Error when disconnecting the network on postgres and pgpool standby node

hernanpezzani commented 1 week ago

The postgres and pgpool configuration is the following one: version postgresql 14.12 and pgpool 4.4.7 Node 0 is primary postgresql server (backend 0) and standby pgpool_node, Node 1 is the standby postgresql (backend 1) and standby pgpool_node Node 2 is LEADER of pgpool with delegate_IP UP and it does not have postgresql. WatchDog is enabled with hearthbeat

Postgres works perfectly, reads, writes and works with pgpool connecting from port 9999.

Detail of the failure: When the network of the Node 1 is TURNED DOWN (VMWARE disconnect network), the cluster pgpool delays connection to the database through the delegate_IP and port 9999. We have checked it and it takes 1-2 min to ask for the password. psql -h delegate_IP -p 9999 -U prueba -d prueba after 1-2 min prompt password

while the network is DOWN on node 1, direct access to node 0 postgresql through port 5432 is correct, the replication between the nodes becomes asynchronous and postgres operation is as expected, but access through IP delegated by port 9999 is still delayed

When the network is TURNED ON again, the pgpool service continues delaying connections until the service gets restarted on Node 2 (PGPOOL LEADER).

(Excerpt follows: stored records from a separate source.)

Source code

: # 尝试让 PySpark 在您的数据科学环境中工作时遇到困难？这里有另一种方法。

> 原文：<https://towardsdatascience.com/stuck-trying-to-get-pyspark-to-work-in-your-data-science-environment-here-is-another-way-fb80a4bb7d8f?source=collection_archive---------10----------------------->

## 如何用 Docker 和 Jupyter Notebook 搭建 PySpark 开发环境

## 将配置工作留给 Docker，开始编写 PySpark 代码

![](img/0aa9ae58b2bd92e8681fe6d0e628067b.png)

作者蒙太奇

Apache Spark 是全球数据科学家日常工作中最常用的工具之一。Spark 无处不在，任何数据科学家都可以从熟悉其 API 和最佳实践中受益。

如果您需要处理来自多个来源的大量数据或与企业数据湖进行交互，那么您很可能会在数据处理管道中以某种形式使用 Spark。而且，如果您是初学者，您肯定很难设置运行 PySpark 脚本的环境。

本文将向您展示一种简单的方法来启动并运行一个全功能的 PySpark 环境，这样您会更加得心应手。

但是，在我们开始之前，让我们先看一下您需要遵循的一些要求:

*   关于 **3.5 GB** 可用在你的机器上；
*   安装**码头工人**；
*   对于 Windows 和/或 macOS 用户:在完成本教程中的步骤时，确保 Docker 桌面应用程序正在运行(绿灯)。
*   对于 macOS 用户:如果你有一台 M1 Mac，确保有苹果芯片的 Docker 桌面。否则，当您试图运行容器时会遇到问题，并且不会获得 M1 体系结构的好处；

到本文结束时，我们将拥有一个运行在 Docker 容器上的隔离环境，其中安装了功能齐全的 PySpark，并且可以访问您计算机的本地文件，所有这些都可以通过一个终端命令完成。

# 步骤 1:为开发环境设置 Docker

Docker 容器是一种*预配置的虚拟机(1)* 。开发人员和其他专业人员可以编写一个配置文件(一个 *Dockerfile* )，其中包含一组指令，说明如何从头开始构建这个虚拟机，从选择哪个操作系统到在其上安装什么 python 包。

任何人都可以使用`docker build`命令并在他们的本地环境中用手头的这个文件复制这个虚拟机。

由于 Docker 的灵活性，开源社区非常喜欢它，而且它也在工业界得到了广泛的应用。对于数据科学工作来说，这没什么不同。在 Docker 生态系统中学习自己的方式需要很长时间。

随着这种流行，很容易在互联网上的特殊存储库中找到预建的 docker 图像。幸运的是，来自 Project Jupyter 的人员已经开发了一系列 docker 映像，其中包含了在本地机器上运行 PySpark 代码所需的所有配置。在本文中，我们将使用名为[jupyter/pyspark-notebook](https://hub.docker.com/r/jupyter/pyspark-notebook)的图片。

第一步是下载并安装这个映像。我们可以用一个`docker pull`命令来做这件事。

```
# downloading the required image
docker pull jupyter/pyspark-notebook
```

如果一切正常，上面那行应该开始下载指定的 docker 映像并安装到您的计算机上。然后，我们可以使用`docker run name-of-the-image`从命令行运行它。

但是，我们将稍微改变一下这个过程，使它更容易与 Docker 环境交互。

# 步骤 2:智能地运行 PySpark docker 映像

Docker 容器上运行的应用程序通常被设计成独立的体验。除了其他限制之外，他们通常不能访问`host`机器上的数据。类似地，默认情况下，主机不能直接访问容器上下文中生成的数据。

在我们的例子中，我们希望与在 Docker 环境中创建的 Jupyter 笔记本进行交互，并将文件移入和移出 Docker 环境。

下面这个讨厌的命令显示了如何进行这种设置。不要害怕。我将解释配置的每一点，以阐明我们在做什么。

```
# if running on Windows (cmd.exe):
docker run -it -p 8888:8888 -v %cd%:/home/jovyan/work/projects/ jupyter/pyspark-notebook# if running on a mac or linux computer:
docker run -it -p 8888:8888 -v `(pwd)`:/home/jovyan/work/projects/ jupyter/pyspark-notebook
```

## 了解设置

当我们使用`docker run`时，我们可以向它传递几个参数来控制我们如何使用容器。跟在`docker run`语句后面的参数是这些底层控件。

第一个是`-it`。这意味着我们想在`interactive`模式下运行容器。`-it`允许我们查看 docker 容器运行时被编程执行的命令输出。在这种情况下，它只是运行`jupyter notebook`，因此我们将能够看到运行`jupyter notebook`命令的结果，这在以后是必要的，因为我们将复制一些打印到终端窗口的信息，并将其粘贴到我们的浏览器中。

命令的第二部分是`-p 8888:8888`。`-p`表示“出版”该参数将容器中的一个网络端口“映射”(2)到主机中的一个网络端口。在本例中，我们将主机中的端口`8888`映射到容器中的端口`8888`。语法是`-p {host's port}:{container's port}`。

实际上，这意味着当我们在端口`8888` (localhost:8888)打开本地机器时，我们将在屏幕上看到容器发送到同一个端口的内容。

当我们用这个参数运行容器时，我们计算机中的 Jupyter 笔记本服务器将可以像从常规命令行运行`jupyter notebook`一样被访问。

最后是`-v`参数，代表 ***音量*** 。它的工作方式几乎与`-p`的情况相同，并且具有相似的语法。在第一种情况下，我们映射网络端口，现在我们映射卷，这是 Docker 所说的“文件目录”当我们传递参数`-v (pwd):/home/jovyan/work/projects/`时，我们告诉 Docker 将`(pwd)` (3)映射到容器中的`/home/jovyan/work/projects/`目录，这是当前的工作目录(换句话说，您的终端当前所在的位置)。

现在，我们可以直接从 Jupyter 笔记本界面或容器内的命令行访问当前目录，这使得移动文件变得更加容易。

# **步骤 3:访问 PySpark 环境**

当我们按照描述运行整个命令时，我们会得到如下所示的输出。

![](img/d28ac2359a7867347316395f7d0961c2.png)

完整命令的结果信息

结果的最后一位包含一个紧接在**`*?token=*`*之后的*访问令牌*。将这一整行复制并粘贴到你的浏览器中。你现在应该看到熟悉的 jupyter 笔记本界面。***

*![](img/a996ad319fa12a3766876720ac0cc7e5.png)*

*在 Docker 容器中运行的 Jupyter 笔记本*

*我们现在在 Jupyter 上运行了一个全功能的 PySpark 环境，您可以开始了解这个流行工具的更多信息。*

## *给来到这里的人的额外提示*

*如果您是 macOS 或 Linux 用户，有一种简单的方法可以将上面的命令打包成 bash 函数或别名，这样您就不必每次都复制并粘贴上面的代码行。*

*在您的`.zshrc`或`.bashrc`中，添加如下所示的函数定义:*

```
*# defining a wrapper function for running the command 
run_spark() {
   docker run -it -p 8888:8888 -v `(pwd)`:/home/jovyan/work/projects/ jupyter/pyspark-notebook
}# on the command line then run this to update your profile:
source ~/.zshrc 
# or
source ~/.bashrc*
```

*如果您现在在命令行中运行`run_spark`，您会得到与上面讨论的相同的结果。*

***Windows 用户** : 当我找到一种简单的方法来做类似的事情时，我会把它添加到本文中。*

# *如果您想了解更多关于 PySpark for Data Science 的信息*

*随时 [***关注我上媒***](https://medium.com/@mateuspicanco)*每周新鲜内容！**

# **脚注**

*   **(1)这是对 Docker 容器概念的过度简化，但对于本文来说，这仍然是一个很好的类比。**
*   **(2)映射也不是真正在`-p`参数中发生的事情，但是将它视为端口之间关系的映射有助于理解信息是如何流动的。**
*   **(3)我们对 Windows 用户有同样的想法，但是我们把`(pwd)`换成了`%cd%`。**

PGPOOL STATE NETWORK DOWN 3 3 YES nodo2.dominio.com:9999 Linux nodo2.dominio.com nodo2.dominio.com nodo0.dominio.com:9999 Linux nodo0.dominio.com nodo0.dominio.com 9999 90000 7 STANDBY 0 MEMBER nodo1.dominio.com:9999 Linux nodo1.dominio.com nodo1.dominio.com 9999 90000 8 LOST 0 MEMBER nodo2.dominio.com:9999 Linux nodo2.dominio.com nodo2.dominio.com 9999 90000 4 LEADER 0 MEMBER

config pgpool delegate_IP = '172.27.37.56' if_cmd_path = '/sbin' if_up_cmd = '/bin/sudo /sbin/ip addr add $IP$/24 dev ens192 label ens192:0' if_down_cmd = '/bin/sudo /sbin/ip addr del $IP$/24 dev ens192' arping_path = '/usr/sbin' arping_cmd = '/bin/sudo /sbin/arping -U $IP$ -w 1 -I ens192'

load_balance_mode = off connection_cache = on

backend_hostname0 = 'nodo0.dominio.com' backend_port0 = 5432 backend_data_directory0 = '/postgresql/14/data/mdona-cpdm-pre-cluster07' backend_weight0 = 1 backend_application_name0 = 'nodo0' backend_flag0 = 'ALLOW_TO_FAILOVER' backend_hostname1 = 'nodo1.dominio.com' backend_port1 = 5432 backend_data_directory1 = '/postgresql/14/data/mdona-cpdm-pre-cluster07' backend_weight1 = 1 backend_application_name1 = 'nodo1' backend_flag1 = 'ALLOW_TO_FAILOVER'

use_watchdog = on wd_escalation_command = '/etc/pgpool-II/escalation.sh' hostname0 = 'nodo0.dominio.com' pgpool_port0 = 9999 wd_port0 = 9000 heartbeat_hostname0 = 'nodo0.dominio.com' heartbeat_port0 = 9694 hostname1 = 'nodo1.dominio.com' pgpool_port1 = 9999 wd_port1 = 9000 heartbeat_hostname1 = 'nodo1.dominio.com heartbeat_port1 = 9694 hostname2 = 'nodo2.dominio.com' pgpool_port2 = 9999 wd_port2 = 9000 heartbeat_hostname2 = 'nodo2.dominio.com' heartbeat_port2 = 9694

process_management_mode = dynamic process_management_strategy = gentle min_spare_children = 10 max_spare_children = 20

health_check_period = 5 health_check_timeout = 20 health_check_user = 'pgpool2' health_check_password = '' health_check_database = '' health_check_max_retries = 0 health_check_retry_delay = 1 connect_timeout = 10000

num_init_children = 500 max_pool = 2

child_life_time = 120 child_max_connections = 0 connection_life_time = 120 client_idle_limit = 0

backend_clustering_mode = 'streaming_replication' listen_addresses = '*' port = 9999 socket_dir = '/tmp'

Hernan Pezzani

pengbo0328 commented 4 days ago

@hernanpezzani Thank you for reporting this issue.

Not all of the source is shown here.